Prof. Robert Freeman: 11:00 We look at the rest of his life, John and Hank, his devotion and his service. I’ve had the good fortune of traveling with Elder Backman out to the trails in Wyoming where the handcart pioneers made their journey to Martin’s Cove and I think, well, Robert Backman knew a lot about those things that are hard. He could connect well to the pioneers and to our early church history and to the Doctrine & Covenants in his own right.
Hank Smith: 11:39 Wow.
John Bytheway: 11:40 Bob, Hank has heard me talk about this many times probably, but my dad was not a member of the church, was a a Seaman First Class, a lookout in the gunner’s mate on the USS Saratoga, but was invited to church by some buddies at South High School. Cal Miller was one, Keith Crawford another. My dad said they dragged me to church often cruelly. He attended church in the Saratoga. When he got home he said, I should date some LDS girls, which completely changed his life and mine and so I think about what you were saying, how even in the very worst of circumstances, the Lord can find a way to do something good. You mentioned President Hinckley. I believe that the church in the Philippines was started there by servicemen in 1962. That has a place in my heart because that’s where I served my mission.
Hank Smith: 12:34 John. Yes, I have heard you talk about your dad often and I love it every time that you do. I feel a little out of place here. You’ve both written books on this. We’ve already talked about Saints at War and the many volumes that you’ve done there, Bob, but John, you wrote two books called Supersonic Saints. I’ve heard about that from quite a few people. As I meet people throughout the world that know John Bytheway, and they’ll frequently, I loved those Supersonic Saints books.
John Bytheway: 13:04 Thank you, Hank. I love airplanes. I just think they’re beautiful and sleek and they have to be because they’re going to fly through the air. Airplanes are like gorgeous sculptures. But I had a roommate, Tom McKnight, who had to crash land an A4 Skyhawk on a carrier during his training. His story was so good. I was like, Tom, write that down, and then I started collecting others and thought back in the day when I was a priest, I would’ve loved reading these stories, you know? I was so thrilled with how many veterans were willing to share their their stories. I can share one with you if you like. I met on a trip, a Vietnam veteran named David Stock. He said that when he grew up he knew he’d probably have to go to war, but he heard about a program called High School to Helicopters in New Mexico.

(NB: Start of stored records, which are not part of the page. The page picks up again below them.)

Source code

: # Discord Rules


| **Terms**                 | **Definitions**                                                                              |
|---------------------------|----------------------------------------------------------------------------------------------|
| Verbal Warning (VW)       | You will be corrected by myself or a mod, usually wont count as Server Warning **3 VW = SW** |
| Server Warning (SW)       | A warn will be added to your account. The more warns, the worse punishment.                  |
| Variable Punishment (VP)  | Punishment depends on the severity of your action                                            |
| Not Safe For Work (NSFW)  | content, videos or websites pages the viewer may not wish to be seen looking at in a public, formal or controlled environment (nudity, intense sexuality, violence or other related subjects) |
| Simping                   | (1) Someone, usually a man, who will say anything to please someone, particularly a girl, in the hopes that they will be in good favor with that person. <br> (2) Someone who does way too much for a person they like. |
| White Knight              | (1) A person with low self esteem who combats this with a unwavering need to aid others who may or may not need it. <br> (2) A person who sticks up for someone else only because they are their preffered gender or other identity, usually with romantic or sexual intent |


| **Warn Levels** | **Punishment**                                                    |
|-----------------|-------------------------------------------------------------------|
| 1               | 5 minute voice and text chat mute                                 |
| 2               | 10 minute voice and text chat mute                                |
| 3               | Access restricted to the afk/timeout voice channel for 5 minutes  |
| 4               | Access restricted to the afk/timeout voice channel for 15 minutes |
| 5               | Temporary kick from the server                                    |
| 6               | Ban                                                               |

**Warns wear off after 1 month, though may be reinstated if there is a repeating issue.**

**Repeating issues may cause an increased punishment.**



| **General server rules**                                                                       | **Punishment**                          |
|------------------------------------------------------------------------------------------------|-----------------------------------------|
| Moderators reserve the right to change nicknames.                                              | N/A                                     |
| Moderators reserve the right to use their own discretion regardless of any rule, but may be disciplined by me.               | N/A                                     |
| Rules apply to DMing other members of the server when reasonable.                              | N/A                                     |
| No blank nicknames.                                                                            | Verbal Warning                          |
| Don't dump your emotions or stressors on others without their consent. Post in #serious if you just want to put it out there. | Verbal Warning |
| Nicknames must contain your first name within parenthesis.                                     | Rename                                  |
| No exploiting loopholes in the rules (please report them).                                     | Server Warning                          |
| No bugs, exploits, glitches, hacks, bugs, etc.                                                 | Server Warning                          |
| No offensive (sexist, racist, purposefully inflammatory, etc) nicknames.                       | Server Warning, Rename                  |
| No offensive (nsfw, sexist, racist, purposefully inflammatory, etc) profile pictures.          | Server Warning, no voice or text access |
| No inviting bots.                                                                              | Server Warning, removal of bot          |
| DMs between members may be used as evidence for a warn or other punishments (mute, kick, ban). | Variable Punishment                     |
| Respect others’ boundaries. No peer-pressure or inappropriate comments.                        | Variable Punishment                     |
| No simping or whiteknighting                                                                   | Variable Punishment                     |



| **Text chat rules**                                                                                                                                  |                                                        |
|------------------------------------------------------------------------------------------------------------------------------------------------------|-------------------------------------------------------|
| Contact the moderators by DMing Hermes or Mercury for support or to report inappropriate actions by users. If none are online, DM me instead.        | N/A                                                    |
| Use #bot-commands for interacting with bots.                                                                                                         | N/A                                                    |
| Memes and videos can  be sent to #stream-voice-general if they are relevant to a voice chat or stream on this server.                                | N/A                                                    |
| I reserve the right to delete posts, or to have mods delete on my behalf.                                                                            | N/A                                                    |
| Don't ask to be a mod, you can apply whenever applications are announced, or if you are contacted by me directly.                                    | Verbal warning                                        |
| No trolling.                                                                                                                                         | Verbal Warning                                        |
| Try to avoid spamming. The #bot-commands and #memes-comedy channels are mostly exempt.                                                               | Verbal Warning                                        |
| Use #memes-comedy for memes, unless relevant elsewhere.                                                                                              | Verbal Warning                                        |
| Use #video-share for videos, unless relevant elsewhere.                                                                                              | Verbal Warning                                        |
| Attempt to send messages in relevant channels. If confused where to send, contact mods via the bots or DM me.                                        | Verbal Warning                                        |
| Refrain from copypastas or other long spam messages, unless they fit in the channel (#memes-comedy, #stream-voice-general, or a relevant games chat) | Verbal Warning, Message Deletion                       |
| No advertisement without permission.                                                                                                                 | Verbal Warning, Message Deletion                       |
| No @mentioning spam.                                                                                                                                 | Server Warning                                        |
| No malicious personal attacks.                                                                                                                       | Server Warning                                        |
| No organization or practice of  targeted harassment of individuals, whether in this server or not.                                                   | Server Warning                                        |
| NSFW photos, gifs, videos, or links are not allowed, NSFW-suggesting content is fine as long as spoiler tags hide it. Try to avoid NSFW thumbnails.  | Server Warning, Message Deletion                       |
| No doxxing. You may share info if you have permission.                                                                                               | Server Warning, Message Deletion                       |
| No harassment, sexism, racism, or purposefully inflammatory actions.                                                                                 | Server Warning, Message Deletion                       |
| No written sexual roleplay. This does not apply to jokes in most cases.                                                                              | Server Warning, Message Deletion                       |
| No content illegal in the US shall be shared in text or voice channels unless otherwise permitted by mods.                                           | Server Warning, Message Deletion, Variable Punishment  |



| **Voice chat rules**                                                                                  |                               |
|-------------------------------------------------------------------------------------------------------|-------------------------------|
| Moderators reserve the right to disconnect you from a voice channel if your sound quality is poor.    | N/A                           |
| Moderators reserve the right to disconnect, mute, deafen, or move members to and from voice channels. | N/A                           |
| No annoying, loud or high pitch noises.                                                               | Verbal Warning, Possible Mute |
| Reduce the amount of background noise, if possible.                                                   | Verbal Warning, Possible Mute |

13:55 He thought, maybe I can fly rescue helicopters and be like an ambulance and help people. He said he started his training and he had an unusually good knack, a gift for flying helicopters. He had such a gift. They were like, no, we don’t want you to fly an ambulance chopper, a medevac chopper. We want you to fly the new Cobra attack helicopter, and he said, I didn’t want to shoot people, but I decided I’d be like Captain Moroni and be the best soldier I could, but try not to delight in bloodshed. He said, we fasted and prayed our family that everything would be fine. He said, I had the most foreboding feeling that things would not be fine. Saying goodbye to my mother was one of the hardest things I ever did, as you can imagine. Well, he said that he had a certain assignment once to go out.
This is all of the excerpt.